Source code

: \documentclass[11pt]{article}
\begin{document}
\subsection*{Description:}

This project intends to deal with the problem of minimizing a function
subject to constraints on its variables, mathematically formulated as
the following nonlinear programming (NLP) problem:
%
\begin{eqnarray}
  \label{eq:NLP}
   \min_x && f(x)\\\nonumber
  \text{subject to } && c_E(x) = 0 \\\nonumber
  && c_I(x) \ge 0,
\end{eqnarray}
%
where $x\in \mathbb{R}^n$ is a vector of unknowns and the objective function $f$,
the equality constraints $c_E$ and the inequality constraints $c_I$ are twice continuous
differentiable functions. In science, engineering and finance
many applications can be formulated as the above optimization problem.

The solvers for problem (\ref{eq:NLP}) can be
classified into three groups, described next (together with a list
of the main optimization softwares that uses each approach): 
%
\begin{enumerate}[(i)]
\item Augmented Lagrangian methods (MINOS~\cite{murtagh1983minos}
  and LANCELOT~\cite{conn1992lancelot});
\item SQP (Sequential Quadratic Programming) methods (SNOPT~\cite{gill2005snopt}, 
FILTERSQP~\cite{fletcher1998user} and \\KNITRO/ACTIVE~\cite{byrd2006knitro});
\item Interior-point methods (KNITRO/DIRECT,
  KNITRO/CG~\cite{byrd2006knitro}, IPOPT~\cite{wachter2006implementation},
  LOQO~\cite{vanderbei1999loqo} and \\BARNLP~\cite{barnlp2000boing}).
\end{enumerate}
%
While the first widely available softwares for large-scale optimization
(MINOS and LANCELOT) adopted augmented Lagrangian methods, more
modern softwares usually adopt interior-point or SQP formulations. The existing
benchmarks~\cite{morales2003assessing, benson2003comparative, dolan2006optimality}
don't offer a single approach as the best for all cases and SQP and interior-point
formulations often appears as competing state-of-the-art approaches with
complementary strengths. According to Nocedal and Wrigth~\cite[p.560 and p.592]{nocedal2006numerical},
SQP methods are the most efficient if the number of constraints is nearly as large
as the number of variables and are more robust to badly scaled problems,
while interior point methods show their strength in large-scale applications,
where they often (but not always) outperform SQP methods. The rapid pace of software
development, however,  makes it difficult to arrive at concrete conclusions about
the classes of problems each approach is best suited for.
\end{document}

○ ○ ○ ○

- _Problem to solve_
Each entry above should be restated exactly as supplied.

- _Answer for this exercise_
Source code

: \documentclass[11pt]{article}
\begin{document}
\subsection*{Description:}

This project intends to deal with the problem of minimizing a function
subject to constraints on its variables, mathematically formulated as
the following nonlinear programming (NLP) problem:
%
\begin{eqnarray}
  \label{eq:NLP}
   \min_x && f(x)\\\nonumber
  \text{subject to } && c_E(x) = 0 \\\nonumber
  && c_I(x) \ge 0,
\end{eqnarray}
%
where $x\in \mathbb{R}^n$ is a vector of unknowns and the objective function $f$,
the equality constraints $c_E$ and the inequality constraints $c_I$ are twice continuous
differentiable functions. In science, engineering and finance
many applications can be formulated as the above optimization problem.

The solvers for problem (\ref{eq:NLP}) can be
classified into three groups, described next (together with a list
of the main optimization softwares that uses each approach): 
%
\begin{enumerate}[(i)]
\item Augmented Lagrangian methods (MINOS~\cite{murtagh1983minos}
  and LANCELOT~\cite{conn1992lancelot});
\item SQP (Sequential Quadratic Programming) methods (SNOPT~\cite{gill2005snopt}, 
FILTERSQP~\cite{fletcher1998user} and \\KNITRO/ACTIVE~\cite{byrd2006knitro});
\item Interior-point methods (KNITRO/DIRECT,
  KNITRO/CG~\cite{byrd2006knitro}, IPOPT~\cite{wachter2006implementation},
  LOQO~\cite{vanderbei1999loqo} and \\BARNLP~\cite{barnlp2000boing}).
\end{enumerate}
%
While the first widely available softwares for large-scale optimization
(MINOS and LANCELOT) adopted augmented Lagrangian methods, more
modern softwares usually adopt interior-point or SQP formulations. The existing
benchmarks~\cite{morales2003assessing, benson2003comparative, dolan2006optimality}
don't offer a single approach as the best for all cases and SQP and interior-point
formulations often appears as competing state-of-the-art approaches with
complementary strengths. According to Nocedal and Wrigth~\cite[p.560 and p.592]{nocedal2006numerical},
SQP methods are the most efficient if the number of constraints is nearly as large
as the number of variables and are more robust to badly scaled problems,
while interior point methods show their strength in large-scale applications,
where they often (but not always) outperform SQP methods. The rapid pace of software
development, however,  makes it difficult to arrive at concrete conclusions about
the classes of problems each approach is best suited for.
\end{document}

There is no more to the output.